The application is to the Greater London Authority’s Good Growth Fund.
£70 million is on offer London wide.
It all looks pretty positive though some of the claims are a bit much in the council’s document seen above. Better shop fronts will be welcome, as well as action on crumbling buildings, though they reference Abbey Wood’s improvements on Wilton Road as an example.
That scheme, though well intentioned, hasn’t been an entire success as a lack of attention to detail have held it back.
The paving, for example, became stained very quickly due to choosing a very light colour of stone. They also used gravel around the base of trees which was dislodged and scattered instead of a bonded surface. The infamous cheap looking wooden bollards they love so much appeared right at the end of work.
It’s still a vast improvement but getting some small things wrong needs to be ironed out for any work planned in Plumstead.
Planning problems in the past
The reference to planning expertise in the above screengrab will also raise some mirth given heavy criticism from the Planning Inspectorate last year when Greenwich Council failed to submit any evidence to William Hill’s appeal on opening a branch in Pumstead, which was labelled “clear, abject and repeated failure” as well as failing to spot occupied flats without planning permission for four years above shops on Plumstead High Street.
These errors, and others, resulted in external consultants being brought in at a cost up to £100,000.
Unfortunately, it comes on the heels of news that the cost of Plumstead’s rebuilt leisure centre and library has jumped 48% to £16.6 million.
That scheme has come in for some criticism due to funding coming entirely from selling local assets and buildings in the vicinity instead of securing at least some external funding sources as many authorities do on large schemes.

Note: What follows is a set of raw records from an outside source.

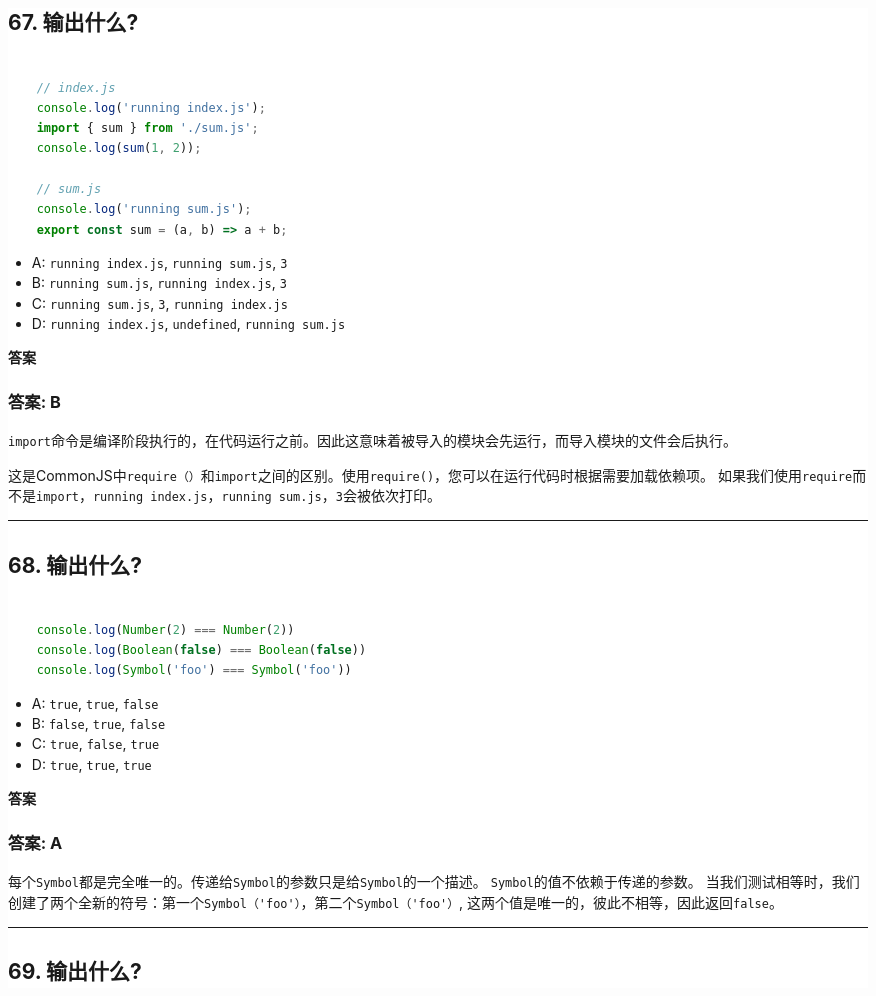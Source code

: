 ##  67\. 输出什么?

```jsx

    // index.js
    console.log('running index.js');
    import { sum } from './sum.js';
    console.log(sum(1, 2));

    // sum.js
    console.log('running sum.js');
    export const sum = (a, b) => a + b;
```

*   A: `running index.js`, `running sum.js`, `3`
*   B: `running sum.js`, `running index.js`, `3`
*   C: `running sum.js`, `3`, `running index.js`
*   D: `running index.js`, `undefined`, `running sum.js`

**答案**

###  答案: B

`import`命令是编译阶段执行的，在代码运行之前。因此这意味着被导入的模块会先运行，而导入模块的文件会后执行。

这是CommonJS中`require（）`和`import`之间的区别。使用`require()`，您可以在运行代码时根据需要加载依赖项。 如果我们使用`require`而不是`import`，`running index.js`，`running sum.js`，`3`会被依次打印。

* * *

##  68\. 输出什么?

```jsx

    console.log(Number(2) === Number(2))
    console.log(Boolean(false) === Boolean(false))
    console.log(Symbol('foo') === Symbol('foo'))
```

*   A: `true`, `true`, `false`
*   B: `false`, `true`, `false`
*   C: `true`, `false`, `true`
*   D: `true`, `true`, `true`

**答案**

###  答案: A

每个`Symbol`都是完全唯一的。传递给`Symbol`的参数只是给`Symbol`的一个描述。 `Symbol`的值不依赖于传递的参数。 当我们测试相等时，我们创建了两个全新的符号：第一个`Symbol（'foo'）`，第二个`Symbol（'foo'）`, 这两个值是唯一的，彼此不相等，因此返回`false`。

* * *

##  69\. 输出什么?
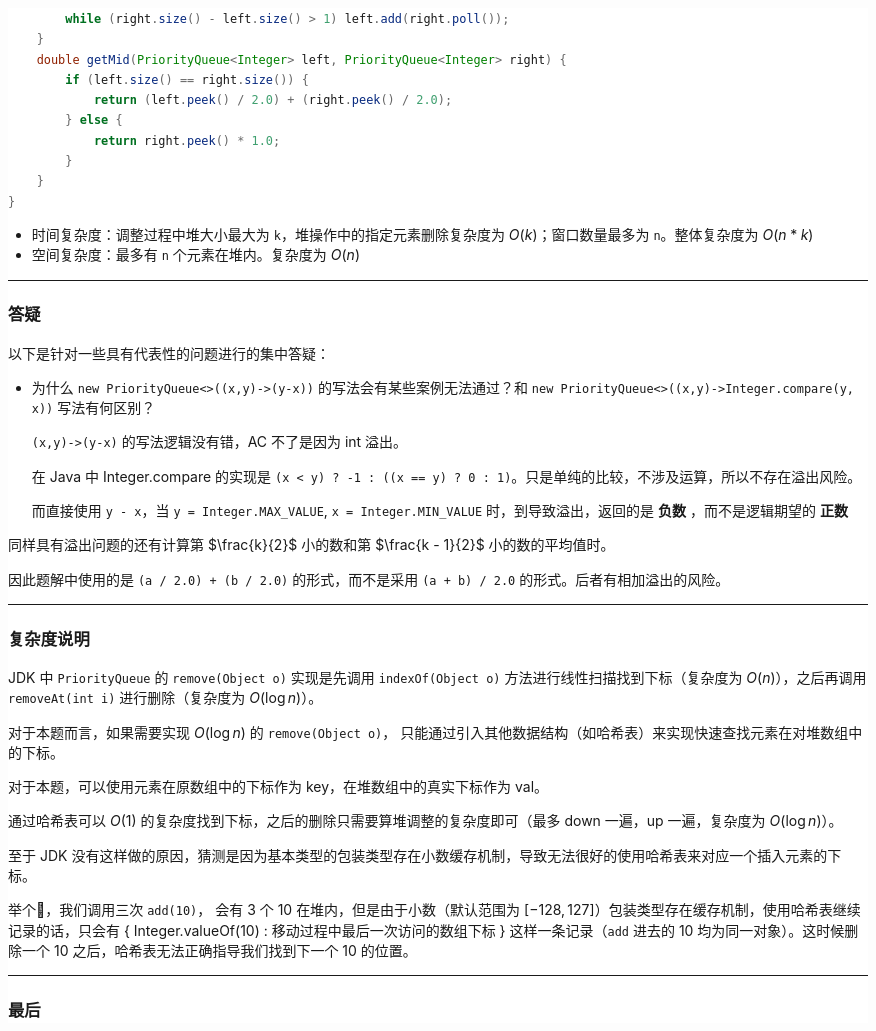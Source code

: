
 ```java
        while (right.size() - left.size() > 1) left.add(right.poll());
    }
    double getMid(PriorityQueue<Integer> left, PriorityQueue<Integer> right) {
        if (left.size() == right.size()) {
            return (left.peek() / 2.0) + (right.peek() / 2.0);
        } else {
            return right.peek() * 1.0;
        }
    }
}
```
* 时间复杂度：调整过程中堆大小最大为 `k`，堆操作中的指定元素删除复杂度为 $O(k)$；窗口数量最多为 `n`。整体复杂度为 $O(n * k)$
* 空间复杂度：最多有 `n` 个元素在堆内。复杂度为 $O(n)$

---

### 答疑

以下是针对一些具有代表性的问题进行的集中答疑：

* 为什么 `new PriorityQueue<>((x,y)->(y-x))` 的写法会有某些案例无法通过？和 `new PriorityQueue<>((x,y)->Integer.compare(y,x))` 写法有何区别？

  `(x,y)->(y-x)` 的写法逻辑没有错，AC 不了是因为 int 溢出。
  
  在 Java 中 Integer.compare 的实现是 `(x < y) ? -1 : ((x == y) ? 0 : 1)`。只是单纯的比较，不涉及运算，所以不存在溢出风险。
  
  而直接使用 `y - x`，当 `y = Integer.MAX_VALUE`, `x = Integer.MIN_VALUE` 时，到导致溢出，返回的是 **负数** ，而不是逻辑期望的 **正数**

同样具有溢出问题的还有计算第 $\frac{k}{2}$ 小的数和第 $\frac{k - 1}{2}$ 小的数的平均值时。

因此题解中使用的是  `(a / 2.0) + (b / 2.0)` 的形式，而不是采用 `(a + b) / 2.0` 的形式。后者有相加溢出的风险。

---

### 复杂度说明

JDK 中 `PriorityQueue` 的 `remove(Object o)` 实现是先调用 `indexOf(Object o)` 方法进行线性扫描找到下标（复杂度为 $O(n)$），之后再调用 `removeAt(int i)` 进行删除（复杂度为 $O(\log{n})$）。

对于本题而言，如果需要实现 $O(\log{n})$ 的 `remove(Object o)`， 只能通过引入其他数据结构（如哈希表）来实现快速查找元素在对堆数组中的下标。

对于本题，可以使用元素在原数组中的下标作为 key，在堆数组中的真实下标作为 val。

通过哈希表可以 $O(1)$ 的复杂度找到下标，之后的删除只需要算堆调整的复杂度即可（最多 down 一遍，up 一遍，复杂度为 $O(\log{n})$）。

至于 JDK 没有这样做的原因，猜测是因为基本类型的包装类型存在小数缓存机制，导致无法很好的使用哈希表来对应一个插入元素的下标。

举个🌰，我们调用三次 `add(10)`， 会有 $3$ 个 $10$ 在堆内，但是由于小数（默认范围为 $[-128,127]$）包装类型存在缓存机制，使用哈希表继续记录的话，只会有 { Integer.valueOf(10) : 移动过程中最后一次访问的数组下标 } 这样一条记录（`add` 进去的 $10$ 均为同一对象）。这时候删除一个 $10$ 之后，哈希表无法正确指导我们找到下一个 $10$ 的位置。

---

### 最后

It will also see fewer facilities than existed in the old Warehouse leisure centre next door which is being sold.
And finally, it’s also a fair walk from the heart of the High Street and Lakedale Road so claims it will rejuvenate those areas are optimistic. The Growth fund money will have much more impact in that area hence it’s so welcome to see.
Greenwich Council also have £150,000 to spend on Plumstead High Street from an annual pot of money given to them from TfL. Despite claims there would be consultation, nothing has been seen or money yet spent. It’s too late now for consultation to have any meaningful impact on decisions made in council offices.
So what do people want to see money going towards? Bear in mind they cannot conjure up a good restaurant. They can though offer incentives and a far better street environment to entice business and visitors.